We have previously reported that myelodysplastic syndrome (MDS) is the most common underlying disease in cases of secondary pulmonary alveolar proteinosis (PAP). Here, we present 3 MDS cases in which PAP developed during the course of Behçet's disease (BD). All patients carried trisomy 8 in the bone marrow. Chest HRCT scans showed variable distribution of ground glass opacities, but none of the scans showed so called "crazy paving appearance". Two patients with intestinal BD who underwent potent immunosuppressive therapy died of sepsis. These findings demonstrate that PAP secondary to MDS may be occasionally associated with BD.

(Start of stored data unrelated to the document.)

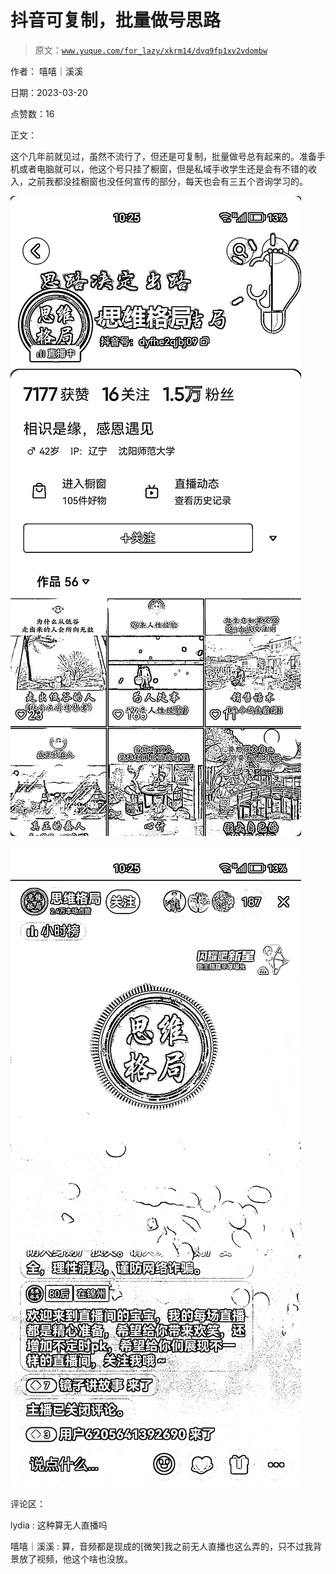 # 抖音可复制，批量做号思路

> 原文：[`www.yuque.com/for_lazy/xkrm14/dvq9fp1xv2vdombw`](https://www.yuque.com/for_lazy/xkrm14/dvq9fp1xv2vdombw)

作者： 嘻嘻｜溪溪

日期：2023-03-20

点赞数：16

正文：

这个几年前就见过，虽然不流行了，但还是可复制，批量做号总有起来的。准备手机或者电脑就可以，他这个号只挂了橱窗，但是私域手收学生还是会有不错的收入，之前我都没挂橱窗也没任何宣传的部分，每天也会有三五个咨询学习的。

![](img/81e4706d8bfe826e56385848e214a8f4.png)

![](img/61fb27df9837db7fbaa78ff0afaddb01.png)  

评论区：

lydia : 这种算无人直播吗

嘻嘻｜溪溪 : 算，音频都是现成的[微笑]我之前无人直播也这么弄的，只不过我背景放了视频，他这个啥也没放。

Keywords: BAL; BD; Behçet's disease; GGO; HRCT; Intestinal ulcer; MAC; MDS; Mycobacterium avium complex; Myelodysplastic syndrome; PAP; RA; RA with excess blasts; RAEB; SLB; SPAP; Sepsis; Trisomy 8; WLL; bronchoalveolar lavage; ground glass opacity; high-resolution computed tomography; myelodysplastic syndrome; pulmonary alveolar proteinosis; refractory anemia; secondary PAP; surgical lung biopsy; whole lung lavage.